After getting the customer’s system upgraded we noted that their warehouse wasn’t processing.  Strangely, when we launched the Warehouse Controller Web Service on the App Tier machine we saw that there were lots of jobs that had CurrentRun entries that showed a JobState of QueuedScheduled.

Notice that the Build Warehouse Sync job on Line 26 & 27 is showing a JobProcessingStatus of Idle, but the job’s CurrentRun element on lines 40&41 are showing that the job is running but in a QueuedScheduled JobState.  This makes entirely no sense.  The Job is running but it queued so it’s Idle?

   1:  <?xml version="1.0" encoding="utf-8" ?>
   2:  <WarehouseProcessingStatus 
   3:       xmlns:xsd="http://www.w3.org/2001/XMLSchema"
   4:       xmlns:xsi="http://www.w3.org/2001/XMLSchema-instance"
   5:       xmlns="http://schemas.microsoft.com/TeamFoundatio...">
   6:    <RequestTimeUtc>2013-08-16T14:01:26.4000423Z</RequestTimeUtc>
   7:    <WarehouseProcessingOnlineStatus>Started</WarehouseProcessingOnlineStatus>
   8:    <AnalysisProcessingOnlineStatus>Started</AnalysisProcessingOnlineStatus>
   9:    <JobProcessingStatus>Idle</JobProcessingStatus>
  10:    <JobsRunning>0</JobsRunning>
  11:    <JobsQueued>6</JobsQueued>
  12:    <Instance Name="TEAM FOUNDATION"

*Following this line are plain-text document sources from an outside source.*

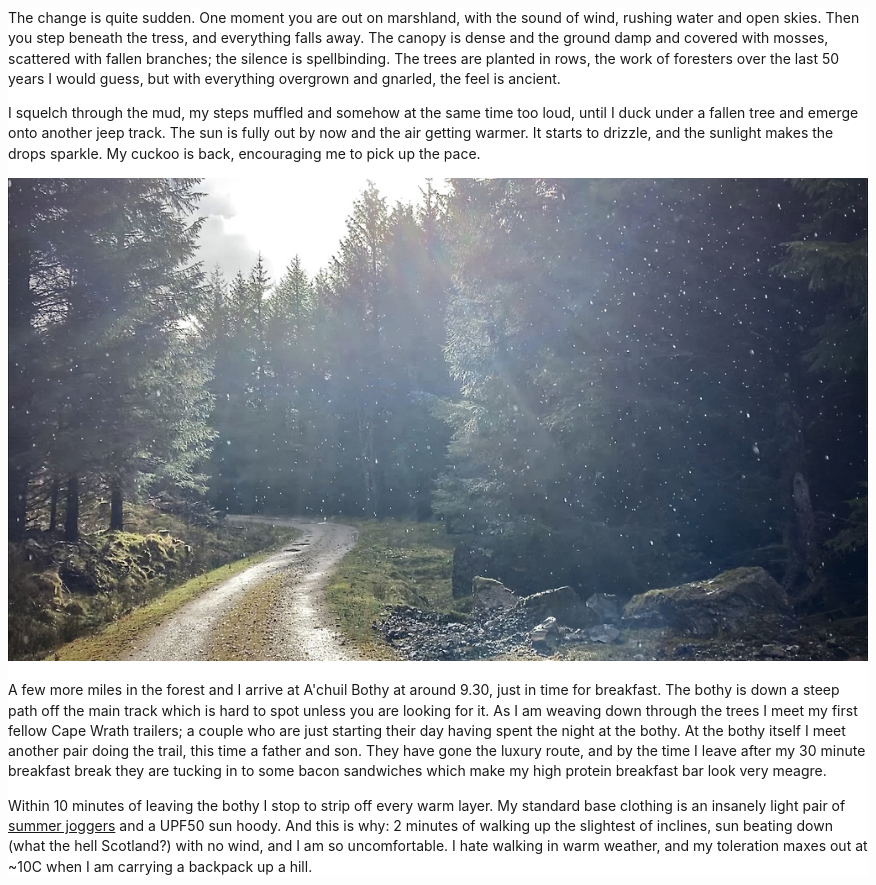 The change is quite sudden. One moment you are out on marshland, with the sound of wind,
rushing water and open skies. Then you step beneath the tress, and everything falls away.
The canopy is dense and the ground damp and covered with mosses, scattered with fallen branches;
the silence is spellbinding. The trees are planted in rows, the work of foresters over the last 50 years
I would guess, but with everything overgrown and gnarled, the feel is ancient.

I squelch through the mud, my steps muffled and somehow at the same time too loud,
until I duck under a fallen tree and emerge onto another jeep track.
The sun is fully out by now and the air getting warmer. It starts to drizzle, and the sunlight
makes the drops sparkle. My cuckoo is back, encouraging me to pick up the pace.

![alt text](/assets/images/cwt/dessary-wood.jpeg)

A few more miles in the forest and I arrive at A'chuil Bothy at around 9.30, just in time for breakfast.
The bothy is down a steep path off the main track which is hard to spot unless you are looking for it.
As I am weaving down through the trees I meet my first fellow Cape Wrath trailers; a couple who are just starting their day
having spent the night at the bothy. At the bothy itself I meet another pair doing the trail,
this time a father and son. They have gone the luxury route, and by the time I leave after my 30 minute breakfast
break they are tucking in to some bacon sandwiches which make my high protein breakfast bar look
very meagre.

Within 10 minutes of leaving the bothy I stop to strip off every warm layer. My standard
base clothing is an insanely light pair of [summer joggers](https://eu.patagonia.com/gb/en/product/mens-terrebonne-joggers/24540.html?dwvar_24540_color=SMDB&cgid=mens-pants-jeans-hiking)
and a UPF50 sun hoody. And this is why: 2 minutes of walking up the slightest of inclines,
sun beating down (what the hell Scotland?) with no wind, and I am so uncomfortable.
I hate walking in warm weather, and my toleration maxes out at ~10C when I am carrying a backpack up a hill.
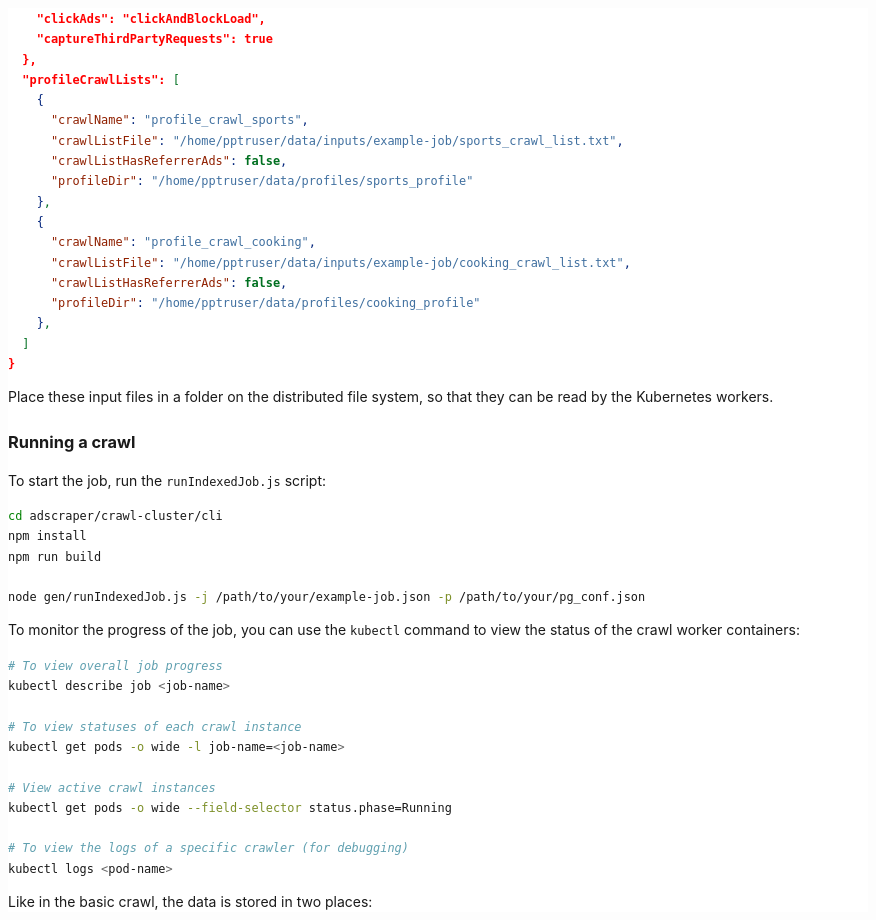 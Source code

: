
 ```json
    "clickAds": "clickAndBlockLoad",
    "captureThirdPartyRequests": true
  },
  "profileCrawlLists": [
    {
      "crawlName": "profile_crawl_sports",
      "crawlListFile": "/home/pptruser/data/inputs/example-job/sports_crawl_list.txt",
      "crawlListHasReferrerAds": false,
      "profileDir": "/home/pptruser/data/profiles/sports_profile"
    },
    {
      "crawlName": "profile_crawl_cooking",
      "crawlListFile": "/home/pptruser/data/inputs/example-job/cooking_crawl_list.txt",
      "crawlListHasReferrerAds": false,
      "profileDir": "/home/pptruser/data/profiles/cooking_profile"
    },
  ]
}
```

Place these input files in a folder on the distributed file system, so that they
can be read by the Kubernetes workers.

### Running a crawl

To start the job, run the `runIndexedJob.js` script:

```sh
cd adscraper/crawl-cluster/cli
npm install
npm run build

node gen/runIndexedJob.js -j /path/to/your/example-job.json -p /path/to/your/pg_conf.json
```

To monitor the progress of the job, you can use the `kubectl` command to view
the status of the crawl worker containers:

```sh
# To view overall job progress
kubectl describe job <job-name>

# To view statuses of each crawl instance
kubectl get pods -o wide -l job-name=<job-name>

# View active crawl instances
kubectl get pods -o wide --field-selector status.phase=Running

# To view the logs of a specific crawler (for debugging)
kubectl logs <pod-name>
```

Like in the basic crawl, the data is stored in two places:

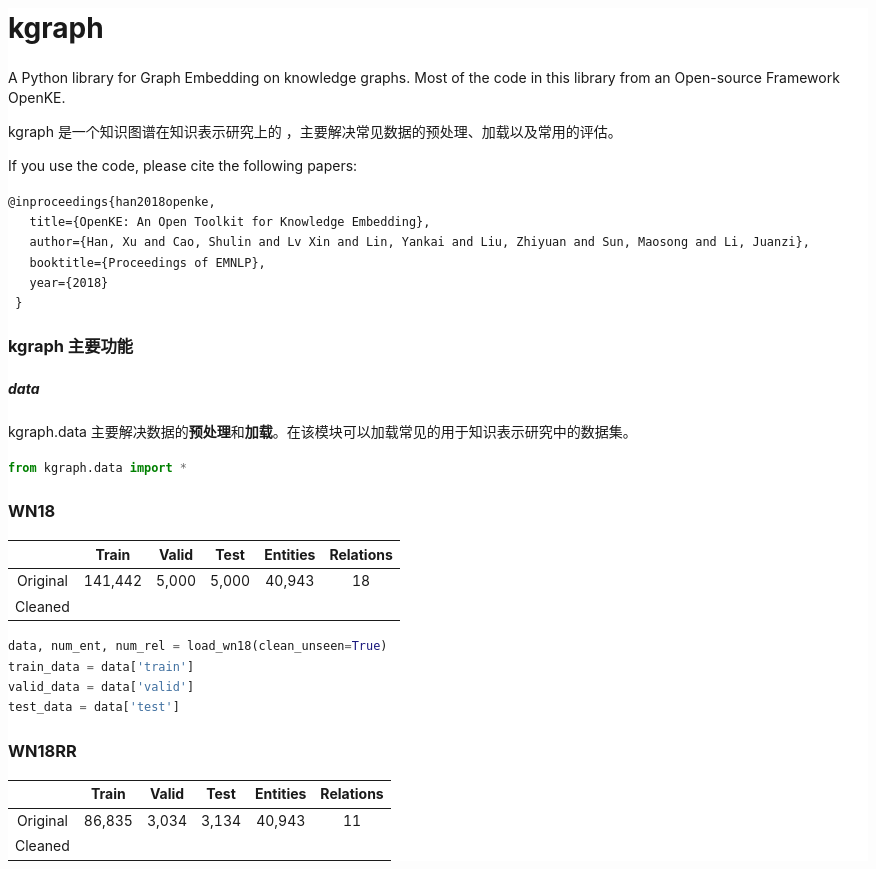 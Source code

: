 # kgraph
A Python library for Graph Embedding on knowledge graphs. Most of the code in this library from an Open-source Framework  OpenKE.

kgraph 是一个知识图谱在知识表示研究上的 ，主要解决常见数据的预处理、加载以及常用的评估。



If you use the code, please cite the following papers:

```tex
@inproceedings{han2018openke,
   title={OpenKE: An Open Toolkit for Knowledge Embedding},
   author={Han, Xu and Cao, Shulin and Lv Xin and Lin, Yankai and Liu, Zhiyuan and Sun, Maosong and Li, Juanzi},
   booktitle={Proceedings of EMNLP},
   year={2018}
 }
```



### kgraph 主要功能

##### data
kgraph.data 主要解决数据的**预处理**和**加载**。在该模块可以加载常见的用于知识表示研究中的数据集。



```python
from kgraph.data import *
```



### WN18

|          |  Train  | Valid | Test  | Entities | Relations |
| :------: | :-----: | :---: | :---: | :------: | :-------: |
| Original | 141,442 | 5,000 | 5,000 |  40,943  |    18     |
| Cleaned  |         |       |       |          |           |



```python
data, num_ent, num_rel = load_wn18(clean_unseen=True)
train_data = data['train']
valid_data = data['valid']
test_data = data['test']
```



### WN18RR

|          | Train  | Valid | Test  | Entities | Relations |
| :------: | :----: | :---: | :---: | :------: | :-------: |
| Original | 86,835 | 3,034 | 3,134 |  40,943  |    11     |
| Cleaned  |        |       |       |          |           |
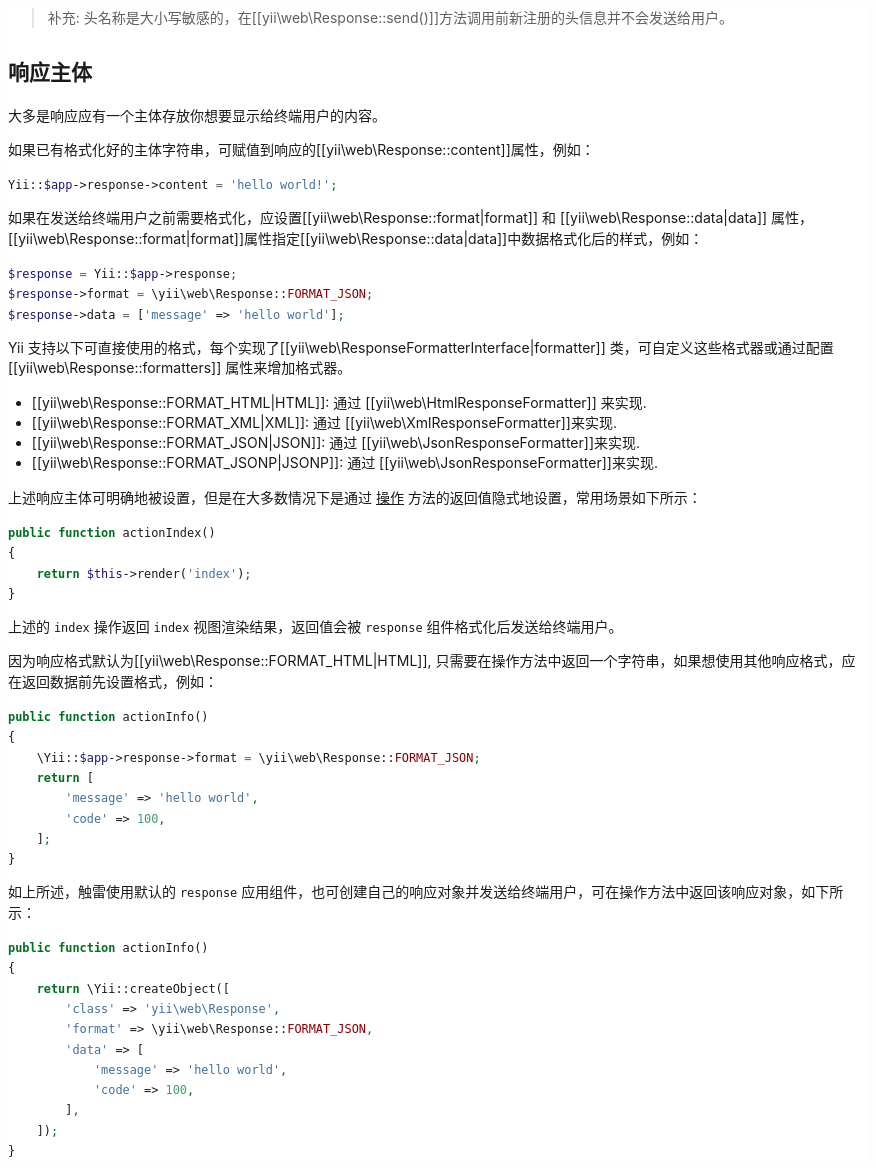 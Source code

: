 > 补充: 头名称是大小写敏感的，在[[yii\web\Response::send()]]方法调用前新注册的头信息并不会发送给用户。

## 响应主体 <span id="response-body"></span>

大多是响应应有一个主体存放你想要显示给终端用户的内容。

如果已有格式化好的主体字符串，可赋值到响应的[[yii\web\Response::content]]属性，例如：

```php
Yii::$app->response->content = 'hello world!';
```

如果在发送给终端用户之前需要格式化，应设置[[yii\web\Response::format|format]] 和 [[yii\web\Response::data|data]] 属性，[[yii\web\Response::format|format]]属性指定[[yii\web\Response::data|data]]中数据格式化后的样式，例如：

```php
$response = Yii::$app->response;
$response->format = \yii\web\Response::FORMAT_JSON;
$response->data = ['message' => 'hello world'];
```

Yii 支持以下可直接使用的格式，每个实现了[[yii\web\ResponseFormatterInterface|formatter]] 类，可自定义这些格式器或通过配置[[yii\web\Response::formatters]] 属性来增加格式器。

* [[yii\web\Response::FORMAT_HTML|HTML]]: 通过 [[yii\web\HtmlResponseFormatter]] 来实现.
* [[yii\web\Response::FORMAT_XML|XML]]: 通过 [[yii\web\XmlResponseFormatter]]来实现.
* [[yii\web\Response::FORMAT_JSON|JSON]]: 通过 [[yii\web\JsonResponseFormatter]]来实现.
* [[yii\web\Response::FORMAT_JSONP|JSONP]]: 通过 [[yii\web\JsonResponseFormatter]]来实现.

上述响应主体可明确地被设置，但是在大多数情况下是通过 [操作](structure-controllers.md) 方法的返回值隐式地设置，常用场景如下所示：
 
```php
public function actionIndex()
{
    return $this->render('index');
}
```

上述的 `index` 操作返回 `index` 视图渲染结果，返回值会被 `response` 组件格式化后发送给终端用户。

因为响应格式默认为[[yii\web\Response::FORMAT_HTML|HTML]], 只需要在操作方法中返回一个字符串，如果想使用其他响应格式，应在返回数据前先设置格式，例如：

```php
public function actionInfo()
{
    \Yii::$app->response->format = \yii\web\Response::FORMAT_JSON;
    return [
        'message' => 'hello world',
        'code' => 100,
    ];
}
```

如上所述，触雷使用默认的 `response` 应用组件，也可创建自己的响应对象并发送给终端用户，可在操作方法中返回该响应对象，如下所示：

```php
public function actionInfo()
{
    return \Yii::createObject([
        'class' => 'yii\web\Response',
        'format' => \yii\web\Response::FORMAT_JSON,
        'data' => [
            'message' => 'hello world',
            'code' => 100,
        ],
    ]);
}
```
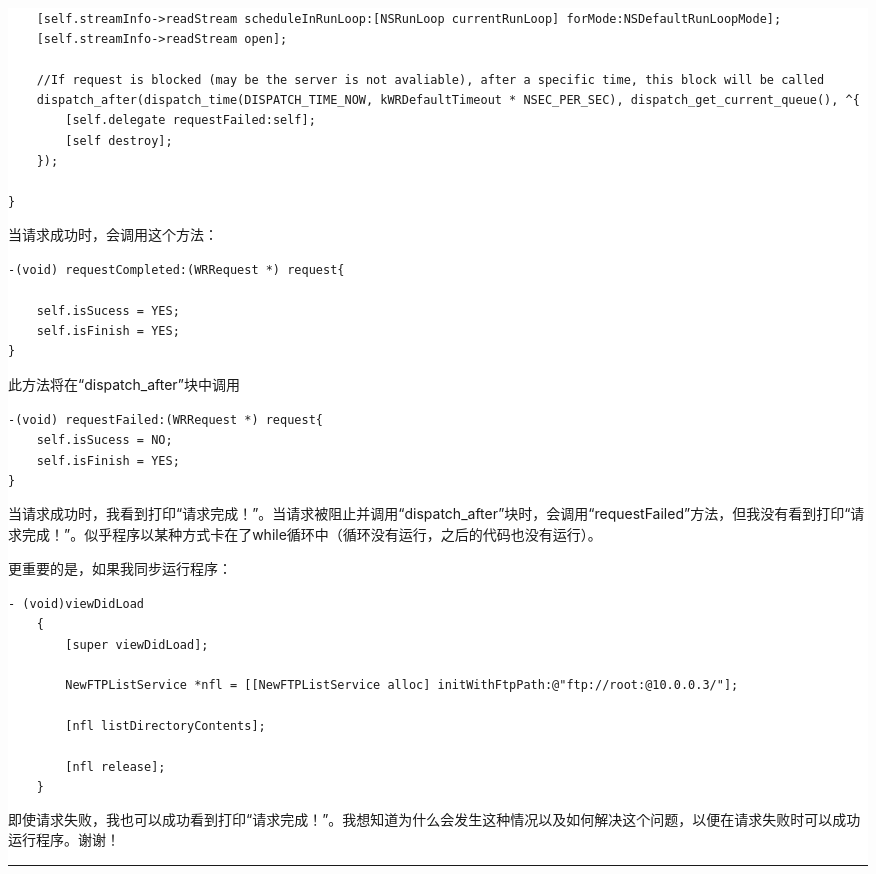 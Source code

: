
 ```
    [self.streamInfo->readStream scheduleInRunLoop:[NSRunLoop currentRunLoop] forMode:NSDefaultRunLoopMode];
    [self.streamInfo->readStream open];

    //If request is blocked (may be the server is not avaliable), after a specific time, this block will be called
    dispatch_after(dispatch_time(DISPATCH_TIME_NOW, kWRDefaultTimeout * NSEC_PER_SEC), dispatch_get_current_queue(), ^{       
        [self.delegate requestFailed:self];
        [self destroy];
    });

} 
```

当请求成功时，会调用这个方法：

```
-(void) requestCompleted:(WRRequest *) request{

    self.isSucess = YES;
    self.isFinish = YES;
} 
```

此方法将在“dispatch_after”块中调用

```
-(void) requestFailed:(WRRequest *) request{
    self.isSucess = NO;
    self.isFinish = YES; 
} 
```

当请求成功时，我看到打印“请求完成！”。当请求被阻止并调用“dispatch_after”块时，会调用“requestFailed”方法，但我没有看到打印“请求完成！”。似乎程序以某种方式卡在了while循环中（循环没有运行，之后的代码也没有运行）。

更重要的是，如果我同步运行程序：

```
- (void)viewDidLoad
    {
        [super viewDidLoad];

        NewFTPListService *nfl = [[NewFTPListService alloc] initWithFtpPath:@"ftp://root:@10.0.0.3/"];

        [nfl listDirectoryContents];

        [nfl release];
    } 
```

即使请求失败，我也可以成功看到打印“请求完成！”。我想知道为什么会发生这种情况以及如何解决这个问题，以便在请求失败时可以成功运行程序。谢谢！

* * *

  13:               JobProcessingStatus="Idle"
  14:               JobsRunning="0"
  15:               JobsQueued="1">
  16:      <Jobs>
  17:        ...
  18:      </Jobs>
  19:    </Instance>
  20:    <Collections>
  21:      <Collection Name="DefaultCollection"
  22:                   JobProcessingStatus="Idle"
  23:                   JobsRunning="0"
  24:                   JobsQueued="5">
  25:        <Jobs>
  26:          <Job Name="Build Warehouse Sync" 
  27:               JobProcessingStatus="Idle">
  28:            <LastRun QueueTimeUtc="2013-08-16T01:52:33.423Z"
  29:                      ExecutionStartTimeUtc="2013-08-16T02:15:11.017Z"
  30:                      EndTimeUtc="2013-08-16T02:15:12.123Z"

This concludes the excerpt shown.